Indonesia-Malaysia Duduk Bersama Bahas Batas Wilayah

Bisa menggunakan pesawat dari Kota Tarakan menuju Bandara Long Apung di Kecamatan Kayan Selatan. Itu pun dengan pesawat kecil.

Tapak Mega

Long Nawang bukan desa kecil. Di ujung sebelah baratnya ada Sarawak. Di sana ada pos perbatasan yang dijaga aparat Tentara Nasional Indonesia (TNI) dari Batalion Infanteri 527/Baladibya Yudha. Tapi medannya juga tak mudah dilalui. Paling sebentar sejam perjalanan darat dengan mobil 4WD untuk mencapai pos yang dikenal sebagai wilayah Tapak Mega itu.

Tapak Mega, daerah paling dekat dengan kamp tentara Malaysia, dikenal juga sebagai “jalan putus”. Istilah itu mula-mula digunakan masyarakat setempat. Banyak alasan sehingga jalan itu terputus. Seorang prajurit TNI yang berjaga di perbatasan itu membagi ceritanya.

Menurut Sersan Satu Nuryanto, muasal jalan terputus itu salah satunya karena pembalakan liar, sejak lebih enam bulan lalu. "Jalan sengaja diputus. Kalau alasan diputus, kurang tahu pastinya. Bisa jadi karena pembalakan liar," ujarnya.

Nuryanto, Wakil Komandan Pos Perbatasan itu, menjelaskan  banyak masyarakat Indonesia yang keluar-masuk dari jalur Tapak Mega menuju Malaysia untuk bekerja di perusahaan kayu di sana. Masyarakat juga berbelanja kebutuhan sehari-hari di Malaysia. Jaraknya cukup dekat dari kawasan adat wilayah Apo Kayan, yang membawahi Kecamatan Kayan Hulu, Kecamatan Kayan Hilir, Kecamatan Kayan Selatan, dan Kecamatan Sungai Bo.

Nuryanto bersama 14 pasukannya telah tiga bulan bertugas di kawasan perbatasan itu. Selama itu pula mereka tak sekali pun menonton televisi karena memang tak ada siaran televisi yang dapat ditangkap di sana. Mereka akan berada di kawasan itu sampai sembilan bulan mendatang.

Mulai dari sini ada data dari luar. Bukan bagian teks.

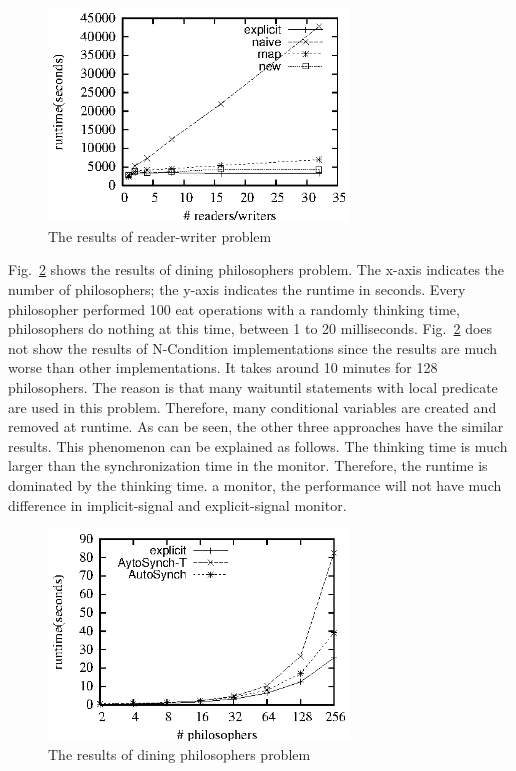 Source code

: \documentclass[preprint]{sigplanconf}
\begin{document}
\begin{figure}[ht!]
  \centering
  \includegraphics[width=80mm]{fig/rw.eps}
  \caption{The results of reader-writer problem}
  \label{fig:rw_eval}
\end{figure}

Fig.~\ref{fig:dp_eval} shows the results of dining philosophers problem. The
x-axis indicates the number of philosophers; the y-axis indicates the
runtime in seconds. Every philosopher performed 100 eat operations with a
randomly thinking time, philosophers do nothing at this time, between 1 to 20 
milliseconds. Fig.~\ref{fig:dp_eval} does not show the results of N-Condition 
implementations since the results are much worse than other implementations. It
takes around 10 minutes for 128 philosophers. The reason is that many waituntil
statements with local predicate are used in this problem. Therefore, many
conditional variables are created and removed at runtime. As can be seen, the
other three approaches have the similar results. This phenomenon can be
explained as follows. The thinking time is much larger than the synchronization 
time in the monitor. Therefore, the runtime is dominated by the thinking time.
a monitor, the performance will not have much difference in implicit-signal and
explicit-signal monitor.


\begin{figure}[ht!]
  \centering
  \includegraphics[width=80mm]{fig/dp.eps}
  \caption{The results of dining philosophers problem}
  \label{fig:dp_eval}
\end{figure}
\end{document}
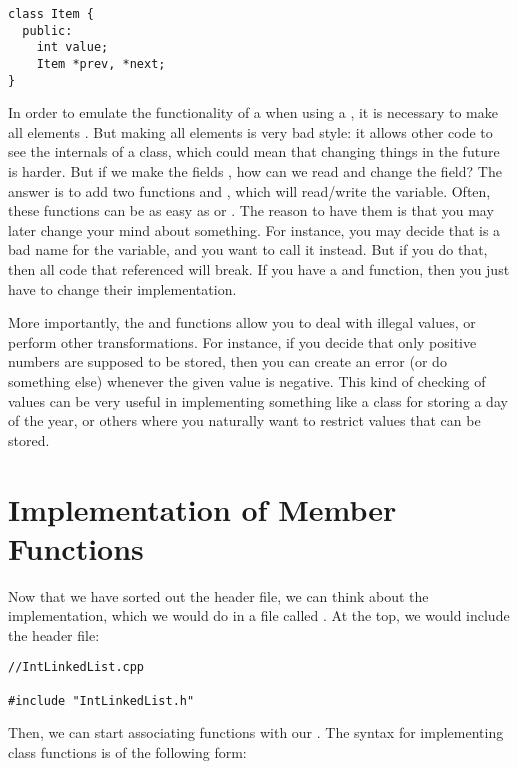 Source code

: \begin{verbatim}
class Item {
  public:
    int value;
    Item *prev, *next;
}
\end{verbatim}

In order to emulate the functionality of a  when using a
, it is necessary to make all elements .
But making all elements  is very bad style:
it allows other code to see the internals of a class,
which could mean that changing things in the future is harder.
But if we make the fields , how can we read and change
the  field?
The answer is to add two functions  and ,
which will read/write the  variable. 
Often, these functions can be as easy as  or 
.
The reason to have them is that you may later change your mind about
something. For instance, you may decide that  is a bad
name for the variable, and you want to call it 
instead. But if you do that, then all code that referenced 
will break. If you have a  and  function,
then you just have to change their implementation.

More importantly, the  and  functions allow you to
deal with illegal values, or perform other transformations.
For instance, if you decide that only positive numbers are supposed to be
stored, then you can create an error (or do something else) whenever
the given value is negative. This kind of checking of values can be
very useful in implementing something like a  class for
storing a day of the year,
or others where you naturally want to restrict values that can be stored.

\section{Implementation of Member Functions}

Now that we have sorted out the header file, we can think about the
implementation, which we would do in a file called
.
At the top, we would include the header file:

\begin{verbatim}
//IntLinkedList.cpp

#include "IntLinkedList.h"
\end{verbatim}

Then, we can start associating functions with our
. The syntax for implementing class functions
is of the following form:

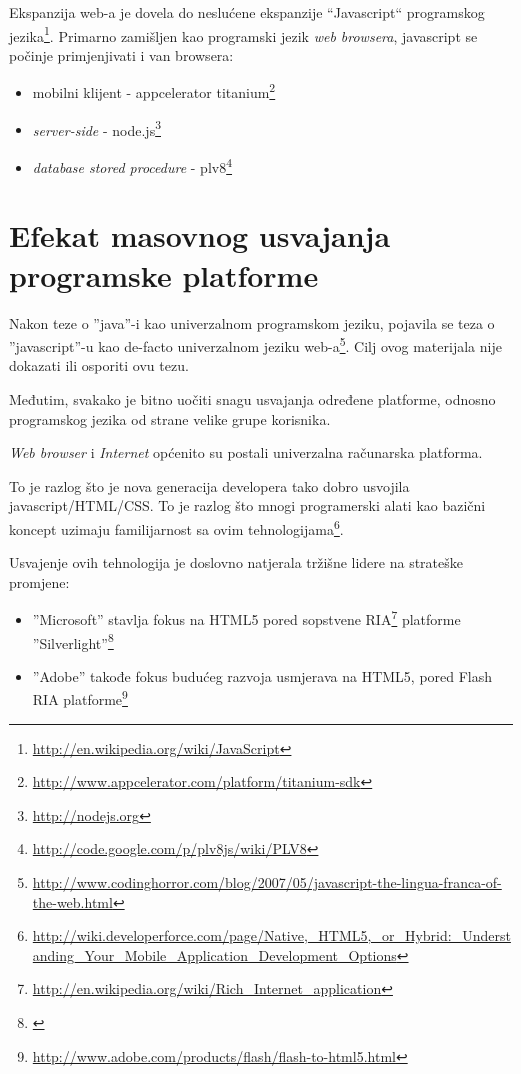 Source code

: \documentclass[times, utf8, seminar]{fit}
\begin{document}
Ekspanzija web-a je dovela do neslućene ekspanzije ``Javascript`` programskog jezika\footnote{\url{http://en.wikipedia.org/wiki/JavaScript}}. Primarno zamišljen kao programski jezik \emph{web browsera}, javascript se počinje primjenjivati i van browsera:
\begin{itemize}
  \item mobilni klijent - appcelerator titanium\footnote{\url{http://www.appcelerator.com/platform/titanium-sdk}}
  \item \emph{server-side} - node.js\footnote{\url{http://nodejs.org}}
  \item \emph{database stored procedure} - plv8\footnote{\url{http://code.google.com/p/plv8js/wiki/PLV8}}
\end{itemize}
 

\section{Efekat masovnog usvajanja programske platforme}

Nakon teze o ''java''-i kao univerzalnom programskom jeziku, pojavila se teza o ''javascript''-u kao de-facto univerzalnom jeziku web-a\footnote{\url{http://www.codinghorror.com/blog/2007/05/javascript-the-lingua-franca-of-the-web.html}}. Cilj ovog materijala nije dokazati ili osporiti ovu tezu.

Međutim, svakako je bitno uočiti snagu usvajanja određene platforme, odnosno programskog jezika od strane velike grupe korisnika. 

\emph{Web browser} i \emph{Internet} općenito su postali univerzalna računarska platforma. 

To je razlog što je nova generacija developera tako dobro usvojila javascript/HTML/CSS. To je razlog što mnogi programerski alati kao bazični koncept uzimaju familijarnost sa ovim tehnologijama\footnote{\url{http://wiki.developerforce.com/page/Native,_HTML5,_or_Hybrid:_Understanding_Your_Mobile_Application_Development_Options}}.

Usvajenje ovih tehnologija je doslovno natjerala tržišne lidere na strateške promjene:
\begin{itemize}
  \item ''Microsoft'' stavlja fokus na HTML5 pored sopstvene RIA\footnote{\url{http://en.wikipedia.org/wiki/Rich_Internet_application}} platforme ''Silverlight''\footnote{\href{http://www.technologyreview.com/view/426083/html5-triumphant-silverlight-flash-discontinuing}{\color{blue}{Trijumf HTML5 nad zatvorenim vendorskim tehnologijama}}}
  \item ''Adobe'' takođe fokus budućeg razvoja usmjerava na HTML5, pored Flash RIA platforme\footnote{\url{http://www.adobe.com/products/flash/flash-to-html5.html}}
\end{itemize}
\end{document}
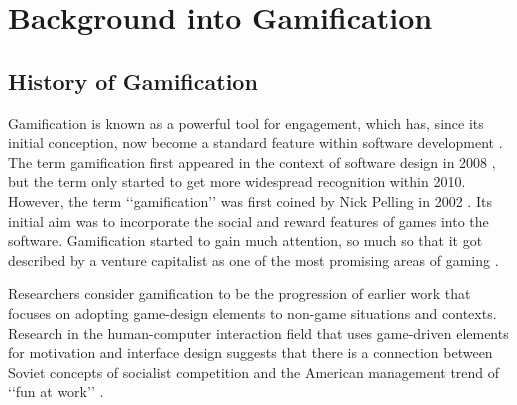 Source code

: \chapter{Background into Gamification}
	\label{chap:resources}
		

	\section{History of Gamification}
		
		Gamification is known as a powerful tool for engagement, which has, since its initial conception, now become a standard feature within software development \cite{history}. The term gamification first appeared in the context of software design in 2008 \cite{walz15}, but the term only started to get more widespread recognition within 2010. However, the term ‘‘gamification’’ was first coined by Nick Pelling in 2002 \cite{history}. Its initial aim was to incorporate the social and reward features of games into the software. Gamification started to gain much attention, so much so that it got described by a venture capitalist as one of the most promising areas of gaming \cite{wikigame}.
		
		Researchers consider gamification to be the progression of earlier work that focuses on adopting game-design elements to non-game situations and contexts. Research in the human-computer interaction field that uses game-driven elements for motivation and interface design suggests that there is a connection between Soviet concepts of socialist competition and the American management trend of ‘‘fun at work’’ \cite{wikigame}. 
		
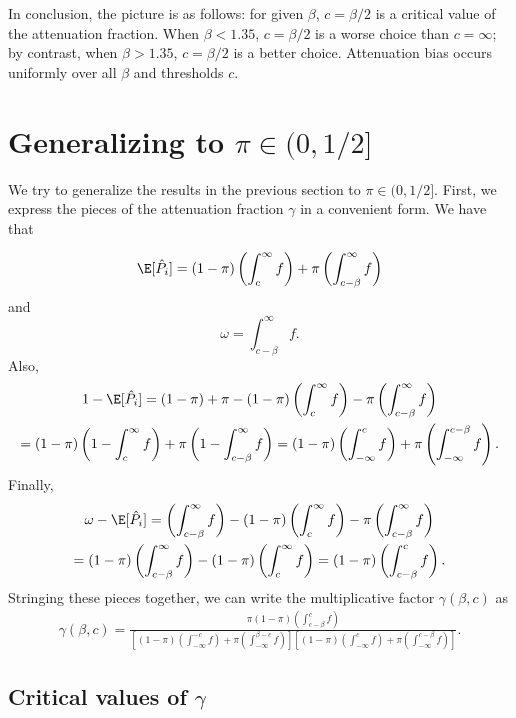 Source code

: \documentclass[12pt]{article}
\begin{document}
In conclusion, the picture is as follows: for given $\beta$, $c = \beta/2$ is a critical value of the attenuation fraction. When $\beta < 1.35$, $c = \beta/2$ is a worse choice than $c = \infty$; by contrast, when $\beta > 1.35$, $c = \beta/2$ is a better choice. Attenuation bias occurs uniformly over all $\beta$ and thresholds $c$.

\section{Generalizing to $\pi \in (0,1/2]$}
We try to generalize the results in the previous section to $\pi \in (0, 1/2]$. First, we express the pieces of the attenuation fraction $\gamma$ in a convenient form. We have that

$$ \E [ \hat{P}_i] = (1-\pi)  \left( \int_{c}^\infty f \right)+ \pi \left( \int_{c - \beta}^\infty f\right)$$ and 
$$\omega = \int_{c - \beta}^\infty f.$$
Also,
\begin{multline*}
1 - \E[\hat{P}_i]  = (1 - \pi) + \pi - (1-\pi) \left(\int_{c}^\infty f\right) - \pi \left( \int_{c - \beta}^\infty f \right) \\ = (1 -\pi)\left( 1 - \int_{c}^\infty f \right) + \pi \left( 1 - \int_{c - \beta}^\infty f \right) = (1 - \pi) \left( \int_{-\infty}^c f \right) + \pi \left( \int_{-\infty}^{c- \beta} f \right).
\end{multline*}
Finally,
\begin{multline*}
\omega - \E[\hat{P}_i] = \left(\int_{c - \beta}^\infty f \right) - (1-\pi) \left(\int_{c}^\infty f \right)- \pi \left(\int_{c - \beta}^\infty f \right) \\ = (1 - \pi) \left( \int_{c - \beta}^\infty f \right) - (1 - \pi)\left( \int_{c}^\infty f \right) = (1 - \pi) \left( \int_{c - \beta}^{c} f \right).
\end{multline*}
Stringing these pieces together, we can write the multiplicative factor $\gamma(\beta,c)$ as 
\begin{multline*}
\gamma(\beta, c) = \frac{ \pi (1-\pi) \left( \int_{c-\beta}^c f \right) }{  \left[ (1-\pi)  \left( \int_{-\infty}^{-c} f \right)+ \pi \left( \int_{-\infty}^{\beta - c} f\right) \right] \left[  (1 - \pi) \left( \int_{-\infty}^c f \right) + \pi \left( \int_{-\infty}^{c- \beta} f\right)  \right]}.
\end{multline*}

\subsection{Critical values of $\gamma$}
\end{document}
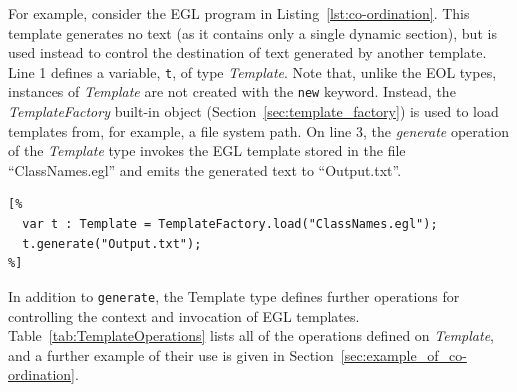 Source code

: For example, consider the EGL program in Listing~\ref{lst:co-ordination}.
This template generates no text (as it contains only a single dynamic section),
but is used instead to control the destination of text generated by another
template. Line 1 defines a variable, \texttt{t}, of type \emph{Template}. 
Note that, unlike the EOL types, instances of \emph{Template} are not created
with the \texttt{new} keyword. Instead, the \emph{TemplateFactory} built-in
object (Section~\ref{sec:template_factory}) is used to load templates from, 
for example, a file system path. On line 3, the \emph{generate} operation 
of the \emph{Template} type invokes the EGL template
stored in the file ``ClassNames.egl'' and emits the generated text to 
``Output.txt''.

\begin{lstlisting}[basicstyle=\ttfamily\footnotesize, language=EGL, tabsize=2, flexiblecolumns=true, caption=Storing the name of each Class to disk., label=lst:co-ordination]
[%
  var t : Template = TemplateFactory.load("ClassNames.egl");
  t.generate("Output.txt");
%]
\end{lstlisting}

In addition to \texttt{generate}, the Template type defines further operations for controlling the context and invocation of EGL templates. Table~\ref{tab:TemplateOperations} lists all of the operations defined on \emph{Template}, and a further example of their use is given in Section~\ref{sec:example_of_co-ordination}.

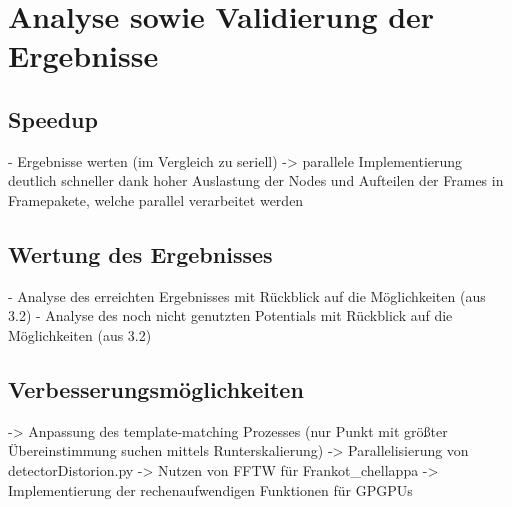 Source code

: \chapter{Analyse sowie Validierung der Ergebnisse}

\section{Speedup}

\begin{correctmore}
	- Ergebnisse werten (im Vergleich zu seriell)
	-> parallele Implementierung deutlich schneller dank hoher Auslastung der Nodes und Aufteilen der Frames in Framepakete, welche parallel verarbeitet werden
\end{correctmore}
\section{Wertung des Ergebnisses}

\begin{correctmore}
	- Analyse des erreichten Ergebnisses mit Rückblick auf die Möglichkeiten (aus 3.2)
	- Analyse des noch nicht genutzten Potentials mit Rückblick auf die Möglichkeiten (aus 3.2)
\end{correctmore}

\section{Verbesserungsmöglichkeiten}

\begin{correctmore}
	-> Anpassung des template-matching Prozesses (nur Punkt mit größter Übereinstimmung suchen mittels Runterskalierung)
	-> Parallelisierung von detectorDistorion.py
	-> Nutzen von FFTW für Frankot\_chellappa
	-> Implementierung der rechenaufwendigen Funktionen für GPGPUs
\end{correctmore}
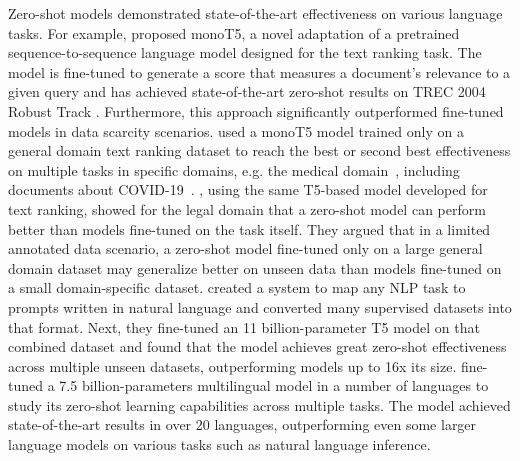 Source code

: \documentclass[sigconf,nonacm]{acmart}
\begin{document}
Zero-shot models demonstrated state-of-the-art effectiveness on various language tasks. For example, \citet{nogueira2020document} proposed monoT5, a novel adaptation of a pretrained sequence-to-sequence language model designed for the text ranking task. The model is fine-tuned to generate a score that measures a document's relevance to a given query and has achieved state-of-the-art zero-shot results on TREC 2004 Robust Track \cite{trec2004}. Furthermore, this approach significantly outperformed fine-tuned models in data scarcity scenarios. \citet{pradeep5h2oloo} used a monoT5 model trained only on a general domain text ranking dataset to reach the best or second best effectiveness on multiple tasks in specific domains, e.g. the medical domain~\cite{Roberts2019OverviewOT}, including documents about COVID-19~\cite{zhang2020rapidly}. \citet{icail_2021}, using the same T5-based model developed for text ranking, showed for the legal domain that a zero-shot model can perform better than models fine-tuned on the task itself. They argued that in a limited annotated data scenario, a zero-shot model fine-tuned only on a large general domain dataset may generalize better on unseen data than models fine-tuned on a small domain-specific dataset. \citet{sahn_2021} created a system to map any NLP task to prompts written in natural language and converted many supervised datasets into that format. Next, they fine-tuned an 11 billion-parameter T5 model on that combined dataset and found that the model achieves great zero-shot effectiveness across multiple unseen datasets, outperforming models up to 16x its size. \citet{lin_2021} fine-tuned a 7.5 billion-parameters multilingual model in a number of languages to study its zero-shot learning capabilities across multiple tasks. The model achieved state-of-the-art results in over 20 languages, outperforming even some larger language models on various tasks such as natural language inference. 
\end{document}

Selama ini, katanya, untuk mengusir kepenatan bertugas karena jauh dari kawasan penduduk dan tinggal di tengah hutan serta perbatasan, mereka bermain bola voli atau berburu hewan di hutan. Hanya hal-hal itu yang bisa mereka lakukan di tengah segala keterbatasan.

Pondok Cinta

Akses untuk berkomunikasi dengan dunia luar pun amat terbatas. Mereka bisa menggunakan telepon seluler (ponsel) untuk menghubungi, misalnya, keluarga atau pimpinan di kota. Itu pun hanya ponsel tipe lama alias ponsel jadul (jaman dulu). Hanya jenis ponsel seperti itulah yang dapat menangkap sinyal atau jaringan seluler di sana. Itu pun harus di ketinggian tertentu. Para prajurit mesti memanjat ke sebuah bangunan yang dikenal sebagai Pondok Cinta.

Tak diketahui muasal sebutan Pondok Cinta itu. Sekilas terdengar negatif karena serupa tempat untuk memuaskan berahi. Tapi di Pondok Cinta itulah mereka bisa berkomunikasi dengan istri dan keluarga nan jauh di sana.

"Ya, kalau mau dapat sinyal harus naik ke Pondok Cinta. Nanti HP (handphone/ponsel) digantung pakai headset (perangkat dengan kabel yang disambungkan ke ponsel). HP juga tak boleh bergerak untuk bisa menangkap sinyal. HP bagus (paling canggih sekali pun) di sini tak berguna," ujarnya.

Nuryanto juga menuturkan bahwa dengan segala keterbatasan itu, mereka tetap setia dan penuh tanggung jawab menjaga wilayah perbatasan Negara Kesatuan Republik Indonesia dengan wilayah Malaysia.

"Kami ini kalah dengan selembar kertas. Iya, itu surat tugas. Kalau surat tugas sudah bilang tugas di sini, ya, kami prajurit harus siap dengan segala keterbatasan dan risikonya," ujarnya.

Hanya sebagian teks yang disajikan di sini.